Mary Coin, by Marissa Silver

The second novel revolving around photography I’ve read recently (Eight girls taking pictures being the other).  Both also are fictionalized accounts of real people and events.  The frame tale of this story concerns Walker Dodge, who in the first pages is going to see his dying father in California, and in the final chapters, after his father’s death, discovers the possible connection between his family and one of the most well-known American photographs, “Migrant Mother,” taken by Dorothea Lange during the Great Depression.  The center of the book is its title character, “Mary Coin,” based on Florence Owens Thompson, the real subject of the photograph, and “Vera Dare,” the author’s imagined Dorothea Lange.
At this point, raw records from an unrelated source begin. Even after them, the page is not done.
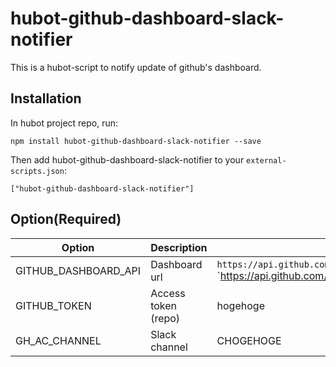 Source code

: # hubot-github-dashboard-slack-notifier

This is a hubot-script to notify update of github's dashboard.

## Installation

In hubot project repo, run:

`npm install hubot-github-dashboard-slack-notifier --save`

Then add hubot-github-dashboard-slack-notifier to your `external-scripts.json`:

`["hubot-github-dashboard-slack-notifier"]`

## Option(Required)
|Option|Description|Example|
|------|-----------|-------|
|GITHUB_DASHBOARD_API|Dashboard url|`https://api.github.com/users/shimastripe/events` `https://api.github.com/users/shimastripe/events/orgs/XXXX|`
|GITHUB_TOKEN|Access token (repo)|hogehoge|
|GH_AC_CHANNEL|Slack channel|CHOGEHOGE|
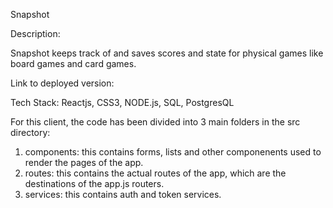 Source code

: Snapshot

Description: 

Snapshot keeps track of and saves scores and state for physical games like board games and card games.

Link to deployed version: 

Tech Stack: Reactjs, CSS3, NODE.js, SQL, PostgresQL

For this client, the code has been divided into 3 main folders in the src directory:
  1. components: this contains forms, lists and other componenents used to render the pages of the app.
  2. routes: this contains the actual routes of the app, which are the destinations of the app.js routers.
  3. services: this contains auth and token services. 
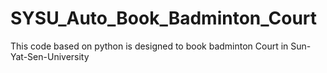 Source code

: # SYSU_Auto_Book_Badminton_Court
This code based on python is designed to book badminton Court in Sun-Yat-Sen-University
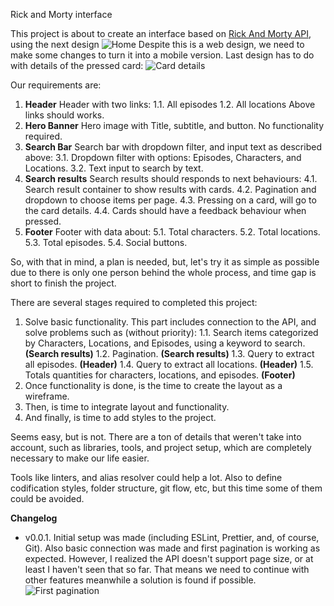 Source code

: Rick and Morty interface

This project is about to create an interface based on [Rick And Morty API](https://rickandmortyapi.com/), using the next design
![Home](https://i.ibb.co/3fwSqJW/home.png)
Despite this is a web design, we need to make some changes to turn it into a mobile version.
Last design has to do with details of the pressed card:
![Card details](https://i.ibb.co/PhNhbbt/profile.png)

Our requirements are:

 1. **Header**
	Header with two links:
		1.1. All episodes
		1.2. All locations
	Above links should works.
 2. **Hero Banner**
	 Hero image with Title, subtitle, and button. No functionality required.
 3. **Search Bar**
	 Search bar with dropdown filter, and input text as described above:
	 3.1. Dropdown filter with options: Episodes, Characters, and Locations.
	 3.2. Text input to search by text.
 4. **Search results**
	 Search results should responds to next behaviours:
	 4.1. Search result container to show results with cards.
	 4.2. Pagination and dropdown to choose items per page.
	 4.3. Pressing on a card, will go to the card details.
	 4.4. Cards should have a feedback behaviour when pressed.
5. **Footer**
	Footer with data about:
	5.1. Total characters.
	5.2. Total locations.
	5.3. Total episodes.
	5.4. Social buttons.

So, with that in mind, a plan is needed, but, let's try it as simple as possible due to there is only one person behind the whole process, and time gap is short to finish the project.

There are several stages required to completed this project:

 1. Solve basic functionality.
	 This part includes connection to the API, and solve problems such as (without priority):
	 1.1. Search items categorized by Characters, Locations, and Episodes, using a keyword to search. **(Search results)**
	 1.2. Pagination. **(Search results)**
	 1.3. Query to extract all episodes. **(Header)**
	 1.4. Query to extract all locations. **(Header)**
	 1.5. Totals quantities for characters, locations, and episodes. **(Footer)**
 2. Once functionality is done, is the time to create the layout as a wireframe.
 3. Then, is time to integrate layout and functionality.
 4. And finally, is time to add styles to the project.

Seems easy, but is not. There are a ton of details that weren't take into account, such as libraries, tools, and project setup, which are completely necessary to make our life easier.

Tools like linters, and alias resolver could help a lot. Also to define codification styles, folder structure, git flow, etc, but this time some of them could be avoided.

**Changelog**

 - v0.0.1. Initial setup was made (including ESLint, Prettier, and, of course, Git). Also basic connection was made and first pagination is working as expected. However, I realized the API doesn't support page size, or at least I haven't seen that so far. That means we need to continue with other features meanwhile a solution is found if possible.
 ![First pagination](https://i.ibb.co/wcLL5yT/firstloadandpagination.gif)
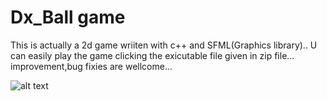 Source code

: # Dx_Ball game
This is actually a 2d game wriiten with c++ and SFML(Graphics library)..
U can easily play the game clicking the exicutable file given in zip file... 
improvement,bug fixies are wellcome...


![alt text](https://scontent.fdac5-1.fna.fbcdn.net/v/t1.0-9/12289676_832139893565722_7704959404075142889_n.jpg?oh=5d8b62125396023b9a7585a63d7b5e65&oe=5AA81D63)
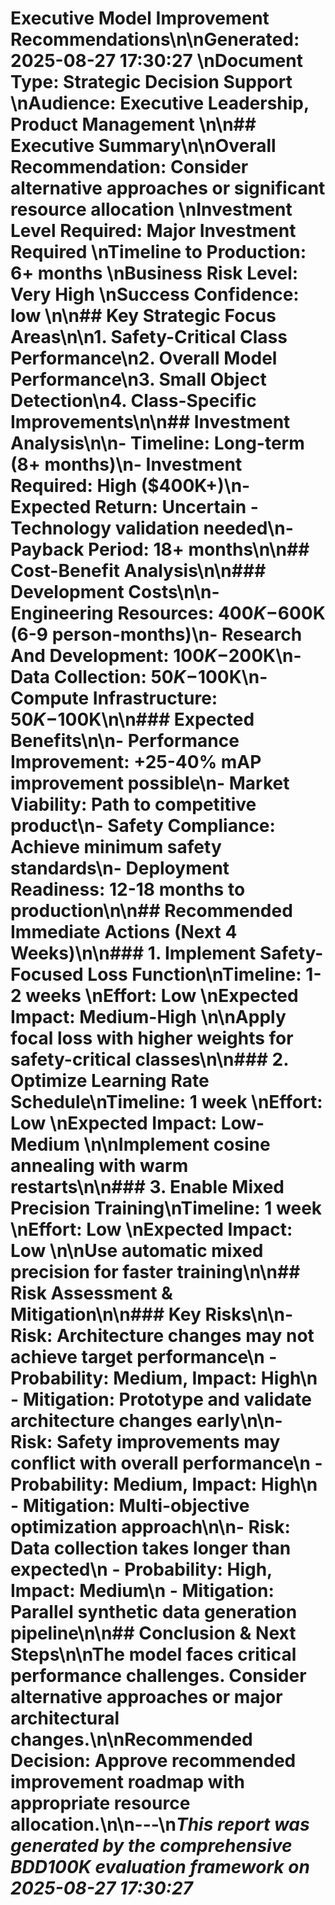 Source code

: # Executive Model Improvement Recommendations\n\n**Generated:** 2025-08-27 17:30:27  \n**Document Type:** Strategic Decision Support  \n**Audience:** Executive Leadership, Product Management  \n\n## Executive Summary\n\n**Overall Recommendation:** Consider alternative approaches or significant resource allocation  \n**Investment Level Required:** Major Investment Required  \n**Timeline to Production:** 6+ months  \n**Business Risk Level:** Very High  \n**Success Confidence:** low  \n\n## Key Strategic Focus Areas\n\n1. **Safety-Critical Class Performance**\n2. **Overall Model Performance**\n3. **Small Object Detection**\n4. **Class-Specific Improvements**\n\n## Investment Analysis\n\n- **Timeline:** Long-term (8+ months)\n- **Investment Required:** High ($400K+)\n- **Expected Return:** Uncertain - Technology validation needed\n- **Payback Period:** 18+ months\n\n## Cost-Benefit Analysis\n\n### Development Costs\n\n- **Engineering Resources:** $400K-$600K (6-9 person-months)\n- **Research And Development:** $100K-$200K\n- **Data Collection:** $50K-$100K\n- **Compute Infrastructure:** $50K-$100K\n\n### Expected Benefits\n\n- **Performance Improvement:** +25-40% mAP improvement possible\n- **Market Viability:** Path to competitive product\n- **Safety Compliance:** Achieve minimum safety standards\n- **Deployment Readiness:** 12-18 months to production\n\n## Recommended Immediate Actions (Next 4 Weeks)\n\n### 1. Implement Safety-Focused Loss Function\n**Timeline:** 1-2 weeks  \n**Effort:** Low  \n**Expected Impact:** Medium-High  \n\nApply focal loss with higher weights for safety-critical classes\n\n### 2. Optimize Learning Rate Schedule\n**Timeline:** 1 week  \n**Effort:** Low  \n**Expected Impact:** Low-Medium  \n\nImplement cosine annealing with warm restarts\n\n### 3. Enable Mixed Precision Training\n**Timeline:** 1 week  \n**Effort:** Low  \n**Expected Impact:** Low  \n\nUse automatic mixed precision for faster training\n\n## Risk Assessment & Mitigation\n\n### Key Risks\n\n- **Risk:** Architecture changes may not achieve target performance\n  - Probability: Medium, Impact: High\n  - Mitigation: Prototype and validate architecture changes early\n\n- **Risk:** Safety improvements may conflict with overall performance\n  - Probability: Medium, Impact: High\n  - Mitigation: Multi-objective optimization approach\n\n- **Risk:** Data collection takes longer than expected\n  - Probability: High, Impact: Medium\n  - Mitigation: Parallel synthetic data generation pipeline\n\n## Conclusion & Next Steps\n\nThe model faces critical performance challenges. Consider alternative approaches or major architectural changes.\n\n**Recommended Decision:** Approve recommended improvement roadmap with appropriate resource allocation.\n\n---\n*This report was generated by the comprehensive BDD100K evaluation framework on 2025-08-27 17:30:27*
In fact, a minor criticism of the book is that I got so caught up in their story, that when the action shifted back to near-present time almost 200 pages later, I briefly couldn’t remember who “Walker Dodge” was.  Obviously Mary Coin had a very difficult life as an Okie struggling to raise six children as a migrant worker in California.  But Vera Dodge’s was no walk in the park either.  The intersection of their lives produces the iconic photograph.  The description of the lives migrants lived (and I suspect still live in some areas) involve the reader in their struggles.  And the philosophical meaning photographs,  such as “Migrant Mother," is “an alchemy of fact and invention that produces something recognizable as the truth.  But it is not the truth.”  Neither is this book, but it could have been.  Recommended.  323 pp.